31-3509. ADMINISTRATIVE OFFSETS AND COLLECTIONS BY HOSPITALS AND PROVIDERS. (1) Providers and hospitals shall accept payment made by an obligated county or the board as payment in full. Providers and hospitals shall not bill an applicant or any other obligated person for services that have been paid by an obligated county or the board pursuant to the provisions of this chapter for any balance on the amount paid.
(2) Hospitals and providers making claims for reimbursement of necessary medical services provided for medically indigent residents shall make all reasonable efforts to determine liability and attempt to collect for the account so incurred from all resources prior to submitting the bill to the county commissioners for review. In the event that a hospital or a provider has been notified that a recipient is retrospectively eligible for benefits or that a recipient qualifies for approval of benefits, such hospital(s) or provider(s) shall submit or resubmit a bill to third party insurance, medicaid, medicare, supplemental security income, crime victims compensation, worker’s compensation, other insurance and/or other third party sources for payment within thirty (30) days of such notice. A hospital shall apply pursuant to section 1011 of the medicare modernization act of 2003 if funds are available or provide proof that funds are no longer available. In the event any payments are thereafter received for charges which have been paid by a county and/or the board pursuant to the provisions of this chapter, said sums up to the amount actually paid by the county and/or the board shall be paid over to such county and/or board within sixty (60) days of receiving such payment from other resources.
(3) Any amount paid by an obligated county or the board under the provisions of this chapter, which amount is subsequently determined to have been an overpayment, shall be an indebtedness of the hospital or provider due and owing to the obligated county and the board. Such indebtedness may include circumstances where the applicant is subsequently determined to be eligible for third party insurance, medicaid, medicare, supplemental security income, crime victims compensation, worker’s compensation, other insurance or other third party sources.
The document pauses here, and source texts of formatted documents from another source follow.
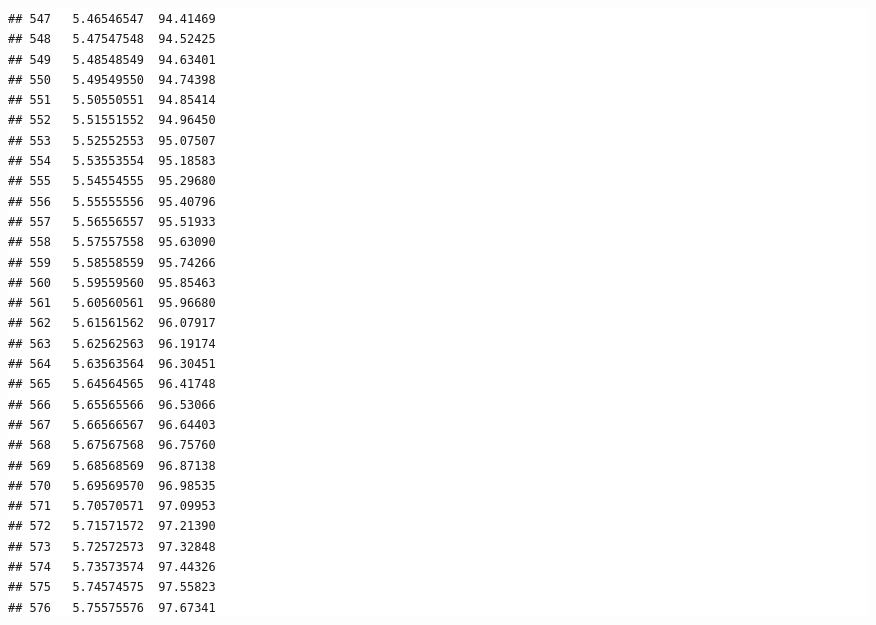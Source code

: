     ## 547   5.46546547  94.41469
    ## 548   5.47547548  94.52425
    ## 549   5.48548549  94.63401
    ## 550   5.49549550  94.74398
    ## 551   5.50550551  94.85414
    ## 552   5.51551552  94.96450
    ## 553   5.52552553  95.07507
    ## 554   5.53553554  95.18583
    ## 555   5.54554555  95.29680
    ## 556   5.55555556  95.40796
    ## 557   5.56556557  95.51933
    ## 558   5.57557558  95.63090
    ## 559   5.58558559  95.74266
    ## 560   5.59559560  95.85463
    ## 561   5.60560561  95.96680
    ## 562   5.61561562  96.07917
    ## 563   5.62562563  96.19174
    ## 564   5.63563564  96.30451
    ## 565   5.64564565  96.41748
    ## 566   5.65565566  96.53066
    ## 567   5.66566567  96.64403
    ## 568   5.67567568  96.75760
    ## 569   5.68568569  96.87138
    ## 570   5.69569570  96.98535
    ## 571   5.70570571  97.09953
    ## 572   5.71571572  97.21390
    ## 573   5.72572573  97.32848
    ## 574   5.73573574  97.44326
    ## 575   5.74574575  97.55823
    ## 576   5.75575576  97.67341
(4) The obligated county and the board shall have a first lien prorated between such county and the board in proportion to the amount each has paid. The obligated county and the board may request a refund from a hospital or provider in the amount of the overpayment, or after notice, recover such indebtedness by deducting from and setting off the amount of the overpayment to a hospital or provider from any outstanding amount or amounts due and payable to the same hospital or provider pursuant to the provisions of this chapter.
History:
[31-3509, added 1974, ch. 302, sec. 12, p. 1769; am. 1976, ch. 121, sec. 11, p. 469; repealed 1990, ch. 87, sec. 1, p. 178; reinstated 1991, ch. 233, sec. 1, p. 553; am. 1992, ch. 83, sec. 5, p. 263; am. 1996, ch. 410, sec. 19, p. 1368; am. 2000, ch. 317, sec. 5, p. 1072; am. 2009, ch. 177, sec. 13, p. 569; am. 2010, ch. 273, sec. 18, p. 702; am. 2011, ch. 291, sec. 18, p. 807.]